2. The logs go to another computer that’s hung, and everything would work again 
if somebody rebooted it.

Seth's idea was to report the failures to a plugin that could be configured by 
an administrator. A plugin for a writer that goes to disk could shut down the 
writer on the first failure, like Zeek does now. And plugins for other writers 
could approach the examples above with a little more intelligence:

1. The plugin for the network destination writer could decide to shut down the 
writer only after no records have been successfully sent for a minimum of ten 
minutes.

2. The plugin for the remote-computer writer could alert an administrator to 
reboot the other computer. After that, the writer would successfully resume 
sending logs.


> Could we just change the boolean result into a tri-state (1) all good;
> (2) recoverable error, and (3) fatal error? Here, (2) would mean that
> the writer failed with an individual write, but remains prepared to
> receive further messages for output. We could the also implicitly
> treat a current "false" as (3), so that existing writers wouldn't even
> notice the difference (at the source code level at least).

I don’t think that would work, because the member function in question returns 
a bool. To change that return value to represent more than two states, we’d 
have to do one of two things:

1. Change that bool to some other type.

If we did that, existing writers wouldn’t compile any more.

2. Use casts or a union to store and retrieve values other than 0 and 1 in that 
bool, and hope those values will be preserved across the function return and 
into the code that needs to analyze them.

We can’t count on values other than 0 or 1 being preserved, because the bool 
type in C++ is a little weird, and some behaviors are implementation-dependent. 
I wrote a test program using a pointer to store 0x0F into a bool, and other 
than looking at it in a debugger, everything I did to read the value out of 
that bool turned it into 0x01, including assigning it to another bool or an 
int. The only thing that saw 0x0F in there was taking a pointer to the bool, 
casting it to a pointer to char or uint8_t, and dereferencing that pointer.


> 
>> b. Batching log writers will have a new API anyway, so that will let log
>>   writers report more detail about write failures, including suggestions 
>> about
>>   possible ways to recover.
> 
> Similar question here: how would these "suggestions" look like?
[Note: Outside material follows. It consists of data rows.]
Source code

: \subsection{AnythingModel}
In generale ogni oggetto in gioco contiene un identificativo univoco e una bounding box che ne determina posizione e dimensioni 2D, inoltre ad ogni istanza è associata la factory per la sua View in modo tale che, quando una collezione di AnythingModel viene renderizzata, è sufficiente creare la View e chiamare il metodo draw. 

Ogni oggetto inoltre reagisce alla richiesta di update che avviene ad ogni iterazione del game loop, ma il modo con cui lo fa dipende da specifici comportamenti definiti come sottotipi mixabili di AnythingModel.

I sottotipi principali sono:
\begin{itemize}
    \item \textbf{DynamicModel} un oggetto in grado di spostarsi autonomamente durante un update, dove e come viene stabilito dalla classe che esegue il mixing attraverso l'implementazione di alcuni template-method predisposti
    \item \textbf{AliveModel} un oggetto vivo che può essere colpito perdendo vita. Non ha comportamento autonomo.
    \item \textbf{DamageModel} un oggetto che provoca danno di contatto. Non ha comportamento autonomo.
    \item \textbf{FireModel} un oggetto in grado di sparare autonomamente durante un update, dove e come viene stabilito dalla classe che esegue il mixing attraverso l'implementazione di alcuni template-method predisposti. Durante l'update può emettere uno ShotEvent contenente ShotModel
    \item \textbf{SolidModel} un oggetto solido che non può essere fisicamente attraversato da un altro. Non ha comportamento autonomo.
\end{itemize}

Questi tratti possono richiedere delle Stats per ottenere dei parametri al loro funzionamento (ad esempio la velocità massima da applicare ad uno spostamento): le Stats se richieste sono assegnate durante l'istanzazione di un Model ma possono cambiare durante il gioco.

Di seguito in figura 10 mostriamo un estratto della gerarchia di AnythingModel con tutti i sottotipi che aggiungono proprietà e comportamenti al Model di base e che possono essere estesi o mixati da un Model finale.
For batching, I was thinking of having a way to send back a std::vector of 
structs that would be something like this:

struct failure_info {
uint32_t index_in_batch;
uint16_t failure_type;
uint16_t recovery_suggestion;
};

The values of failure_type would be an enumeration indicating things like 
“fatal, shut down the writer”, “log record exceeds protocol limit”, “unable to 
send packet”, “unable to write to disk”, etc. Using a fixed-size struct member 
that’s larger than the enum would allow extra values to be added in the future.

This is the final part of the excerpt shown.